The Dublin Writers Museum was opened in November 1991 at No 18, Parnell Square, Dublin, Ireland. The museum occupies an original 18th-century house, which accommodates the museum rooms, library, gallery, and administration area. The annexe behind it has a coffee shop and bookshop on the ground floor and exhibition and lecture rooms on the floors above. Dublin stuccatore Michael Stapleton decorated the upstairs gallery. The Irish Writers' Centre, next door in No 19, contains the meeting rooms and offices of the Irish Writers' Union, the Society of Irish Playwrights, the Irish Children's Book Trust and the Irish Translators' & Interpreters' Association. The basement beneath both houses is occupied by the Chapter One restaurant.

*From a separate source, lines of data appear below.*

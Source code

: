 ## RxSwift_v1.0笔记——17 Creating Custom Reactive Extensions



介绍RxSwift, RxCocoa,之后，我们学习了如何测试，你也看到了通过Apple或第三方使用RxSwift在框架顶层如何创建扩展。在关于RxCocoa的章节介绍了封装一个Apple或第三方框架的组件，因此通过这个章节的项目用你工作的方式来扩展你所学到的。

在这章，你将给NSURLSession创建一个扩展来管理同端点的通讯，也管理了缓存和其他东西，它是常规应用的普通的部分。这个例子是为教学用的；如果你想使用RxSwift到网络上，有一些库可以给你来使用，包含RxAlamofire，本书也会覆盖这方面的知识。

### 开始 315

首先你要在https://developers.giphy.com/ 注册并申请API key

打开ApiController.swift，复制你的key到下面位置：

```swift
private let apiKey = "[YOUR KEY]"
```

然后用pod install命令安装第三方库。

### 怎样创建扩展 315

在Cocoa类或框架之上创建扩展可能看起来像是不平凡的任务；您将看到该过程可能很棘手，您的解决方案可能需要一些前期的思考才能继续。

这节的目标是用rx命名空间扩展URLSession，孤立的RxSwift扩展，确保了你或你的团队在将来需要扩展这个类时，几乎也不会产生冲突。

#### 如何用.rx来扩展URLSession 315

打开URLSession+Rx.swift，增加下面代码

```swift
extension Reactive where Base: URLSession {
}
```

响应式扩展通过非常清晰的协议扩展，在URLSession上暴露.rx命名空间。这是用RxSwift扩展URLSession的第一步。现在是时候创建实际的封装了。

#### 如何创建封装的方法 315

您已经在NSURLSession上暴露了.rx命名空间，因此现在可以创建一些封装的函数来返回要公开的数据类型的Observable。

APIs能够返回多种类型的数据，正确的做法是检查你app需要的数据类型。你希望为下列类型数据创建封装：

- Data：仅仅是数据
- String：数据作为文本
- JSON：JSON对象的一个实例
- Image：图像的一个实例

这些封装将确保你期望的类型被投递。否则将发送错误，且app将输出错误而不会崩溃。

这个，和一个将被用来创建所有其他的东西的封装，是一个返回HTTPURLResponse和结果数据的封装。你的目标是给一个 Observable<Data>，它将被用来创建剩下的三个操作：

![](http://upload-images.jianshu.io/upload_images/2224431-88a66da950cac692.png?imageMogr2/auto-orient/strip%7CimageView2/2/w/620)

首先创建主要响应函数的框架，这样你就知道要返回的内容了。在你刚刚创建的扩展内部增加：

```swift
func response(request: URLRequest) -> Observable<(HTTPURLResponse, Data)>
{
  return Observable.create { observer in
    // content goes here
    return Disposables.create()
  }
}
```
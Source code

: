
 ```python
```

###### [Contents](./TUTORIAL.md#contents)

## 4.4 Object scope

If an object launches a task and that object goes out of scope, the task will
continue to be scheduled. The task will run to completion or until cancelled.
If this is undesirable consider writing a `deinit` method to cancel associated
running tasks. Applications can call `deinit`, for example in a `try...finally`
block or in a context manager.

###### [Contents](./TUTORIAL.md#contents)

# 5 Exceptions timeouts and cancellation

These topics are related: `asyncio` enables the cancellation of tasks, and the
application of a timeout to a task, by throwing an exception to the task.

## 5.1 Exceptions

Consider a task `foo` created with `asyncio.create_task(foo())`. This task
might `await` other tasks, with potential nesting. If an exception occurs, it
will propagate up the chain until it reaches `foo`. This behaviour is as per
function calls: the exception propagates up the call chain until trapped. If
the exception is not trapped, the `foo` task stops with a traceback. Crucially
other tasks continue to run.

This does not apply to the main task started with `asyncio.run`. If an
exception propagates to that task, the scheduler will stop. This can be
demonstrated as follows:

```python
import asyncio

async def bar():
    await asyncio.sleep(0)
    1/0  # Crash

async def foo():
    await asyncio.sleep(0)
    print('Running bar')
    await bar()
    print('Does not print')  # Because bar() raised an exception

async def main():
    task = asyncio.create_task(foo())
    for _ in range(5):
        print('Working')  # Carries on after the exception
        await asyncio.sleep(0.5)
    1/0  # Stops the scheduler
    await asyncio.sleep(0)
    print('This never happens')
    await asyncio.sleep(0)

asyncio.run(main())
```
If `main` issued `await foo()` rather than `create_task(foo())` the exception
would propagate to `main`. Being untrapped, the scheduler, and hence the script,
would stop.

The Museum was established to promote interest, through its collection, displays and activities, in Irish literature as a whole and in the lives and works of individual Irish writers. Through its association with the Irish Writers' Centre it provides a link with living writers and the international literary scene. On a national level it acts as a centre, simultaneously pulling together the strands of Irish literature and complementing the smaller, more detailed museums devoted to individuals like James Joyce, George Bernard Shaw, William Butler Yeats and Patrick Pearse. It functions as a place where people can come from Dublin, Ireland and abroad to experience the phenomenon of Irish writing both as history and as actuality.

The writers featured in the Museum are those who have made an important contribution to Irish or international literature or, on a local level, to the literature of Dublin. It is a view of Irish literature from a Dublin perspective.

On display in the museum are literary ephemera and memorabilia, including a detailed replica of The Book of Kells, Samuel Beckett's phone, a letter from 'tenement aristocrat' Brendan Behan to his brother, the Abbey Theatre ephemera of Lady Gregory, a 1910 letter from W.B. Yeats, opening night programmes for Oscar Wilde plays An Ideal Husband and Lady Windermere's Fan, an 1804 edition of Gulliver's Travels by Jonathan Swift, a third edition of The Crock of Gold by James Stephens, a first edition of James Joyce's Pomes Penyeach, and a first edition of Bram Stoker's Dracula along with an autograph letter from Stoker.

The museum also includes portraits of Irish writers, including fine originals by artists such as Patrick Swift, Reginald Gray, Edward McGuire and Harry Kernoff.

David Norris launched his presidential campaign ahead of the Irish presidential election at Dublin Writers Museum on 5 October 2011.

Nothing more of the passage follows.